This just goes to show, no matter how big a Company you run or claim to have the latest security measures, there's always a weakness...note, this has already been patched and fixed but no telling how many got free games, if any.

Up to late August Steam has had a bug where it was possible for anyone to grab activation keys for any game on Steam. Fortunately for Valve, a security researcher decided to give Valve a heads-up and report the issue.
On August 7, Moskowsky reported the issue to Valve via security bounty site HackerOne. While it's not possible to view the details of the exploit in the report, the following description is provided:
Using the /partnercdkeys/assignkeys/ endpoint on with specific parameters, an authenticated user could download previously-generated CD keys for a game which they would not normally have access.
Audit logs were not bypassed using this method, and an investigation of those audit logs did not show any prior or ongoing exploitation of this bug.

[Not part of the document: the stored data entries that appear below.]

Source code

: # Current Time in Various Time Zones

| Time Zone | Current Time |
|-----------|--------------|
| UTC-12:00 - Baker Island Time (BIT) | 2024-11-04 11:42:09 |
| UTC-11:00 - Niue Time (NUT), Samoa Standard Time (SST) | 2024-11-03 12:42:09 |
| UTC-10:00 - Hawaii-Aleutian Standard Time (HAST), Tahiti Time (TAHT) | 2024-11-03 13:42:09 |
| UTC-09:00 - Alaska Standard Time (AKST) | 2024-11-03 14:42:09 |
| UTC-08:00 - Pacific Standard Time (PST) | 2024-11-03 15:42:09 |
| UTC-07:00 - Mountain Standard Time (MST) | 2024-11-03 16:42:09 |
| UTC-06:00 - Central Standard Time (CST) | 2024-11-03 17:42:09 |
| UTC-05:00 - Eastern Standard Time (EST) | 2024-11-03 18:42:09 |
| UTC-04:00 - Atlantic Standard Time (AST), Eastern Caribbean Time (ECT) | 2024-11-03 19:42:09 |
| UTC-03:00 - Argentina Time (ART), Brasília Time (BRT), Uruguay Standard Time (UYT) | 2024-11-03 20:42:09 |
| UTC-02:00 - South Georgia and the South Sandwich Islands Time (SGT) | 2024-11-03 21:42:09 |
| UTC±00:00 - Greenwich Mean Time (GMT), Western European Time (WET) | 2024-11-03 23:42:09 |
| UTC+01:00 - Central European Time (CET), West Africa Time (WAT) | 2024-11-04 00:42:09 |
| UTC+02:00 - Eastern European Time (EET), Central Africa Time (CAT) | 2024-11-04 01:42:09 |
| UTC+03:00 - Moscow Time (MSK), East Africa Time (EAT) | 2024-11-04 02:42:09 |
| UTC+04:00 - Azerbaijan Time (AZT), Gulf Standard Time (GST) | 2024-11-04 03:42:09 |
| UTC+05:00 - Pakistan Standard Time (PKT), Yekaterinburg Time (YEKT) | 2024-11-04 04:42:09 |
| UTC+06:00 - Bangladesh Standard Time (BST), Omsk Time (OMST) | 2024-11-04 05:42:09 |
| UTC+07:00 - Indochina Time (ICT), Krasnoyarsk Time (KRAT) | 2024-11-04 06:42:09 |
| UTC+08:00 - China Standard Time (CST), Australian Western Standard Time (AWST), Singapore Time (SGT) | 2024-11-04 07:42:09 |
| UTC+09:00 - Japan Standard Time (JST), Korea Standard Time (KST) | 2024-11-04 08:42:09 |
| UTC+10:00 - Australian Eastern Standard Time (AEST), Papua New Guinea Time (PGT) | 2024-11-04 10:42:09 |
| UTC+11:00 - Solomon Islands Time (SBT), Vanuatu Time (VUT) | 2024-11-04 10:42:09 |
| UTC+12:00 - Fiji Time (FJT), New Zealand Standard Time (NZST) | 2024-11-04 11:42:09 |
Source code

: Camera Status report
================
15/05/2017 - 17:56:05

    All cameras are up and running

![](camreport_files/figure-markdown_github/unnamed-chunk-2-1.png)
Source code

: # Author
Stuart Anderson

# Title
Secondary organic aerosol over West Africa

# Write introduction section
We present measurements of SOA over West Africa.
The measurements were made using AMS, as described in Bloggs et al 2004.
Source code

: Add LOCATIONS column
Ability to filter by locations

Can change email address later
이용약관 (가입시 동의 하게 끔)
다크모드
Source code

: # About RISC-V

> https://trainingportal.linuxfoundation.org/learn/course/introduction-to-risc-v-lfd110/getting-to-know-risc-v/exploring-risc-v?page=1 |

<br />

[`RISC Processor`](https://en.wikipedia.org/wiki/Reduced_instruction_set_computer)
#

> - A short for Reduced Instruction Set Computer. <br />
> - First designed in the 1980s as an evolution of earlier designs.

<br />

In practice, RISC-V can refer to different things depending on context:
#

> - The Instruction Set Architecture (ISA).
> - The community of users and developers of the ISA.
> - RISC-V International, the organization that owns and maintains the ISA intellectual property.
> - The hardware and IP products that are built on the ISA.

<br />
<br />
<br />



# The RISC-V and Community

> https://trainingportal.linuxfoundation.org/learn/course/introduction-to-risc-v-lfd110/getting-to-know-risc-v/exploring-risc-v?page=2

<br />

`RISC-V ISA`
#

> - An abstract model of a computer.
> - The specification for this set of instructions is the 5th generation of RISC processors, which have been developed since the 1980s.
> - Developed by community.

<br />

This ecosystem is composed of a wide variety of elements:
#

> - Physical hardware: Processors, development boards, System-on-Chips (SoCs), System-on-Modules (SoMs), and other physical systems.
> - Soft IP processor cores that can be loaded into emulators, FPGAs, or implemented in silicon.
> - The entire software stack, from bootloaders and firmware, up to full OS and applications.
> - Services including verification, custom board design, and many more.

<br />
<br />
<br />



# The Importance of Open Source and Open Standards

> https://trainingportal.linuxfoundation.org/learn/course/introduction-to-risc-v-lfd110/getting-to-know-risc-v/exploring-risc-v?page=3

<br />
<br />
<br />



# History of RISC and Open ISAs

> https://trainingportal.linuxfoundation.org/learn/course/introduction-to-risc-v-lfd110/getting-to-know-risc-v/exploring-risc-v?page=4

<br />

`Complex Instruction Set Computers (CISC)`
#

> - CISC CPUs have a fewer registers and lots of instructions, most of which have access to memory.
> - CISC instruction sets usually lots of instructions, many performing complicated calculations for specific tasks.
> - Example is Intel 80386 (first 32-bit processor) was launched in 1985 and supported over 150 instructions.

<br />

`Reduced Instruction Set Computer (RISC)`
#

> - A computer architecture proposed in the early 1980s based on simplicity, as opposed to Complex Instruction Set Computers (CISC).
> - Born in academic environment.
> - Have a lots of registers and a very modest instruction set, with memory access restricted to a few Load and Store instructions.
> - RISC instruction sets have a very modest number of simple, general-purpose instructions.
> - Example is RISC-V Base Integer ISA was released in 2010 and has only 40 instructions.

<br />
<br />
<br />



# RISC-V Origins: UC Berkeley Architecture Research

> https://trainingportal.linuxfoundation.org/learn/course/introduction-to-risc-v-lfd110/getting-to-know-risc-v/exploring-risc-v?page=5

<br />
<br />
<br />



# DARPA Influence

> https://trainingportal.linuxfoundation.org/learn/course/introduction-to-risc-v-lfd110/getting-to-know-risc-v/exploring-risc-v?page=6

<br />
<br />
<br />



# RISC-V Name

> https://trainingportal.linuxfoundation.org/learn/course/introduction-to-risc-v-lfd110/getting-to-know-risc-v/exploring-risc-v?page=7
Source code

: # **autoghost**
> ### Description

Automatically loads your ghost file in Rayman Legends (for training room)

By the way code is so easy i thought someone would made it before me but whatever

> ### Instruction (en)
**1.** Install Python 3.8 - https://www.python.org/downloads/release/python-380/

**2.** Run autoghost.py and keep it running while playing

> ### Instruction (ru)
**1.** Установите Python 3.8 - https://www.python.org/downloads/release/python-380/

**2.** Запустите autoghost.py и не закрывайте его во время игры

This API is accessible using a regular Steam account and takes several parameters, but the ones most relevant are appid (representing the game), keyid (representing the identifier of a set of CD keys), and keycount (representing the number of CD keys that Steam needs to return inside a CD key set). Apparently initially when he found the flaw he was able to generate 36.000 valid keys for Portal 2 but then he realized the full scope of the flaw and that it affected every game on Steam.
Moskowsky says that under normal circumstances when he attempted to retrieve CD keys for games he didn't own, Steam's API gave him an error, which is what's supposed to happen.
Within four days, Valve had fixed the issue and awarded Moskowsky a bounty of $US20,000 A few days later, Moskowsky requested the bug be reported publicly, though it took Valve almost two months to agree, on November 1 it was published. The problem has been plugged.